Raroc pioneer now questions use of risk analytics

Dan Borge, who developed the first widely used enterprise-wide risk management system, risk-adjusted return on capital (or Raroc) while head of global research and corporate strategy at Bankers Trust in the 1970s and 1980s, now questions whether analytics have outpaced banks’ actual use of risk management.

Borge, speaking in Philadelphia yesterday at the sixth annual Wharton Financial Institutions Center Risk Roundtable, sponsored by the Wharton Financial Institutions Center and consulting firm Mercer Oliver Wyman, said Bankers Trust embraced risk management at the top management level because the bank was performing poorly in the 1970s and its senior management needed a tool to find out why and pull it back from the brink.

Charles Sanford, Bankers’ CEO, embraced Raroc and risk management generally.

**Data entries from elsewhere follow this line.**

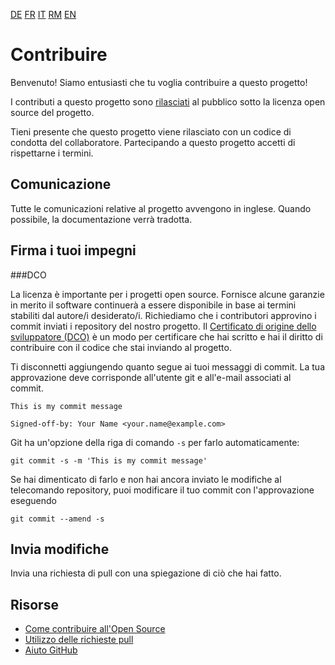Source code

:[DE](./CONTRIBUTING.de.md) [FR](./CONTRIBUTING.fr.md) [IT](./CONTRIBUTING.it.md) [RM](./CONTRIBUTING.rm.md) [EN](./CONTRIBUTING.md)

# Contribuire

Benvenuto! Siamo entusiasti che tu voglia contribuire a questo progetto!

I contributi a questo progetto sono [rilasciati](https://help.github.com/articles/github-terms-of-service/#6-contributions-under-repository-license) al pubblico sotto la licenza open source del progetto.

Tieni presente che questo progetto viene rilasciato con un codice di condotta del collaboratore. Partecipando a questo progetto accetti di rispettarne i termini.

## Comunicazione

Tutte le comunicazioni relative al progetto avvengono in inglese. Quando possibile, la documentazione verrà tradotta.

## Firma i tuoi impegni

###DCO

La licenza è importante per i progetti open source. Fornisce alcune garanzie in merito
il software continuerà a essere disponibile in base ai termini stabiliti dal
autore/i desiderato/i. Richiediamo che i contributori approvino i commit inviati
i repository del nostro progetto. Il [Certificato di origine dello sviluppatore
(DCO)](https://developercertificate.org/) è un modo per certificare che hai scritto e
hai il diritto di contribuire con il codice che stai inviando al progetto.

Ti disconnetti aggiungendo quanto segue ai tuoi messaggi di commit. La tua approvazione deve
corrisponde all'utente git e all'e-mail associati al commit.

    This is my commit message

    Signed-off-by: Your Name <your.name@example.com>

Git ha un'opzione della riga di comando `-s` per farlo automaticamente:

    git commit -s -m 'This is my commit message'

Se hai dimenticato di farlo e non hai ancora inviato le modifiche al telecomando
repository, puoi modificare il tuo commit con l'approvazione eseguendo

    git commit --amend -s

## Invia modifiche

Invia una richiesta di pull con una spiegazione di ciò che hai fatto.

## Risorse

- [Come contribuire all'Open Source](https://opensource.guide/how-to-contribute/)
- [Utilizzo delle richieste pull](https://help.github.com/articles/about-pull-requests/)
- [Aiuto GitHub](https://help.github.com)
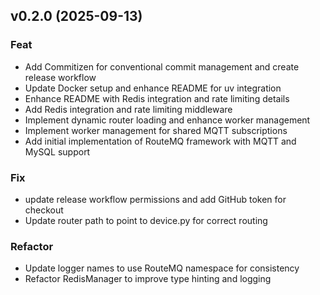 ## v0.2.0 (2025-09-13)

### Feat

- Add Commitizen for conventional commit management and create release workflow
- Update Docker setup and enhance README for uv integration
- Enhance README with Redis integration and rate limiting details
- Add Redis integration and rate limiting middleware
- Implement dynamic router loading and enhance worker management
- Implement worker management for shared MQTT subscriptions
- Add initial implementation of RouteMQ framework with MQTT and MySQL support

### Fix

- update release workflow permissions and add GitHub token for checkout
- Update router path to point to device.py for correct routing

### Refactor

- Update logger names to use RouteMQ namespace for consistency
- Refactor RedisManager to improve type hinting and logging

He used Raroc to decide how to allocate capital among the firm’s business lines, and to justify investment in ground-breaking businesses like derivatives and secondary loan trading, Borge noted.

Borge said that, today, he sees little evidence that banks are using risk tools in the same way. “I don’t know of any firm where risk management has really affected a strategic decision,” he said. When Borge asked his audience – which consisted of senior representatives of a number of large US regional and money centre banks, agencies and multilateral institutions – if any of their organisations based strategic decisions on risk analyses, the room remained silent.